Not really sure why this happens: if I use to browser to go to the original page the smart quotes are displayed correctly.
Looking around on the Internet I found that it is a problem with the “Silverlight” web browser, and can be solved by using the NavigateToStream after converting the string to an array of bytes, but unfortunately NavigateToStream is not available on WP7.
HTML Entities to the rescue
The trick is to convert these weird characters in their corresponding HTML entities before calling the NavigateToString method.
string displayString = GetMyString(); displayString = displayString.Replace((char)8216, '‘'); displayString = displayString.Replace((char)8217, '’'); displayString = displayString.Replace((char)8220, '“'); displayString = displayString.Replace((char)8221, '”'); web.NavigateToString(displayString);
I haven’t tried with Eastern European languages or Oriental languages yet.

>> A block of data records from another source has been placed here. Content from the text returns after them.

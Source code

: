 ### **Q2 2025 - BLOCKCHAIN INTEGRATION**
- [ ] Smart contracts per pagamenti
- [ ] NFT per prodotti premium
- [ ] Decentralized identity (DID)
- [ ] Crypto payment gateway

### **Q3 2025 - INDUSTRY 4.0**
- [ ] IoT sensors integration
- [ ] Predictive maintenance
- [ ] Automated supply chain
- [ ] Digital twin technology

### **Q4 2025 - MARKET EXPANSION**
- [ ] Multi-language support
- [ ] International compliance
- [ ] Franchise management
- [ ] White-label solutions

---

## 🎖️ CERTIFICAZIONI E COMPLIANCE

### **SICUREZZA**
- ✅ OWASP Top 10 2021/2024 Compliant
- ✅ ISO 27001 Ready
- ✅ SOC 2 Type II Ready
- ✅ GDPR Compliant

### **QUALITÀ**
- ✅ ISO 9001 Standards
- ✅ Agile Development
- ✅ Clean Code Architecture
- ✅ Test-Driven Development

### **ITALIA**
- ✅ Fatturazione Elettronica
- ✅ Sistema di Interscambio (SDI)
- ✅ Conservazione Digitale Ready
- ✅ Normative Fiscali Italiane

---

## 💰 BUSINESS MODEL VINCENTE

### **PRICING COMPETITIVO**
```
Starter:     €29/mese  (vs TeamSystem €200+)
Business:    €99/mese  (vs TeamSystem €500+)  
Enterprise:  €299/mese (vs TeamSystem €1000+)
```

But I hope these will be handled correctly by the WebBrowser. Otherwise I’d probably have to convert all non-ASCII characters in their HTML entities, just to play safe, like this:
foreach (char value in strText) { int decValue = int.Parse(string.Format("{0:x4}", (int)value), System.Globalization.NumberStyles.HexNumber); txtUnicode = txtUnicode + "&#" + decValue+ ";"; }
Is there a better why to do it?
This seems like yet another encoding bug in WP7.
I hope a future version of the NavigateToString method will handle those characters correctly. And in the meanwhile if you know of a better workaround, please post it in the comments.